İngilizceden Türkçeye faktörlü sözcük öbeği tabanlı istatistiksel makine çevirisinde baş sonlandırma ve morfolojik çözümleme.


Tezin Türü: Yüksek Lisans

Tezin Yürütüldüğü Kurum: Orta Doğu Teknik Üniversitesi, Mühendislik Fakültesi, Bilgisayar Mühendisliği Bölümü, Türkiye

Tezin Onay Tarihi: 2015

Tezin Dili: İngilizce

Öğrenci: Haydar İmren

Danışman: RUKET ÇAKICI

Özet:

Machine Translation is a field of study which deals with translating text from one natural language to another automatically. Statistical Machine Translation generates the translations using statistical methods and bilingual text corpora. In this study, an approach for translating from English to Turkish is introduced. Turkish is an agglutinative language with a free constituent order, whereas English is not agglutinative and the constituent order is strict.

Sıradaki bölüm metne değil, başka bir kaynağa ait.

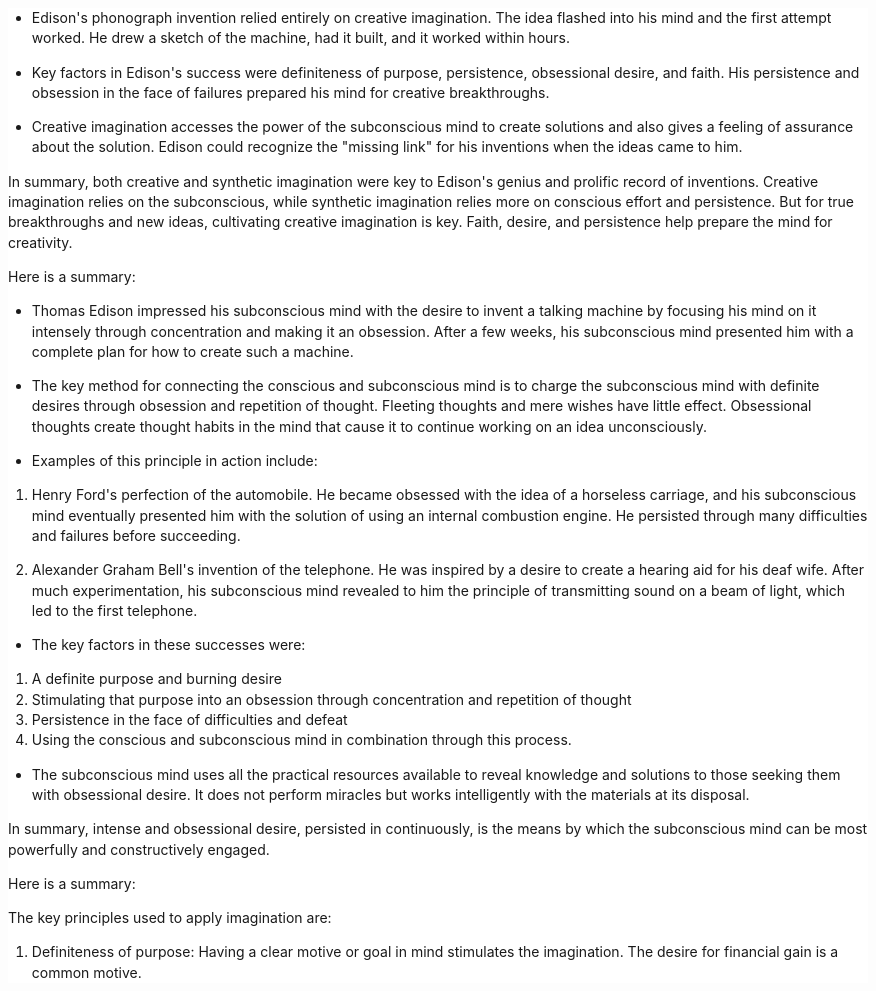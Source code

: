 - Edison's phonograph invention relied entirely on creative imagination. The idea flashed into his mind and the first attempt worked. He drew a sketch of the machine, had it built, and it worked within hours.

- Key factors in Edison's success were definiteness of purpose, persistence, obsessional desire, and faith. His persistence and obsession in the face of failures prepared his mind for creative breakthroughs.

- Creative imagination accesses the power of the subconscious mind to create solutions and also gives a feeling of assurance about the solution. Edison could recognize the "missing link" for his inventions when the ideas came to him.

In summary, both creative and synthetic imagination were key to Edison's genius and prolific record of inventions. Creative imagination relies on the subconscious, while synthetic imagination relies more on conscious effort and persistence. But for true breakthroughs and new ideas, cultivating creative imagination is key.  Faith, desire, and persistence help prepare the mind for creativity.

 Here is a summary:

- Thomas Edison impressed his subconscious mind with the desire to invent a talking machine by focusing his mind on it intensely through concentration and making it an obsession. After a few weeks, his subconscious mind presented him with a complete plan for how to create such a machine. 

- The key method for connecting the conscious and subconscious mind is to charge the subconscious mind with definite desires through obsession and repetition of thought. Fleeting thoughts and mere wishes have little effect. Obsessional thoughts create thought habits in the mind that cause it to continue working on an idea unconsciously.

- Examples of this principle in action include:

1) Henry Ford's perfection of the automobile. He became obsessed with the idea of a horseless carriage, and his subconscious mind eventually presented him with the solution of using an internal combustion engine. He persisted through many difficulties and failures before succeeding. 

2) Alexander Graham Bell's invention of the telephone. He was inspired by a desire to create a hearing aid for his deaf wife. After much experimentation, his subconscious mind revealed to him the principle of transmitting sound on a beam of light, which led to the first telephone. 

- The key factors in these successes were:

1) A definite purpose and burning desire
2) Stimulating that purpose into an obsession through concentration and repetition of thought
3) Persistence in the face of difficulties and defeat
4) Using the conscious and subconscious mind in combination through this process. 

- The subconscious mind uses all the practical resources available to reveal knowledge and solutions to those seeking them with obsessional desire. It does not perform miracles but works intelligently with the materials at its disposal.

In summary, intense and obsessional desire, persisted in continuously, is the means by which the subconscious mind can be most powerfully and constructively engaged.

 Here is a summary:

The key principles used to apply imagination are:

1. Definiteness of purpose: Having a clear motive or goal in mind stimulates the imagination. The desire for financial gain is a common motive.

Besides these differences, there is a lack of parallel corpora for this language pair which makes SMT a challenging problem. Up to now, most of the work and research done for this language pair suggest representing the languages at the morpheme-level. The difference of this study is not only representing English and Turkish at morpheme-level but also applying a different reordering technique which was successfully used for other languages, which are grammatically similar to Turkish. The technique is called Head Finalization. To report the results of this study, BLEU metric is used. With improvements in reordering and morpheme-level representation, we have increased our BLEU score from a baseline score of 19.62 to 30.93, which corresponds to an increase of 57%. The experiments can be successfully applied to other languages which are close to Turkish in terms of word order, morphological structure and suffixation.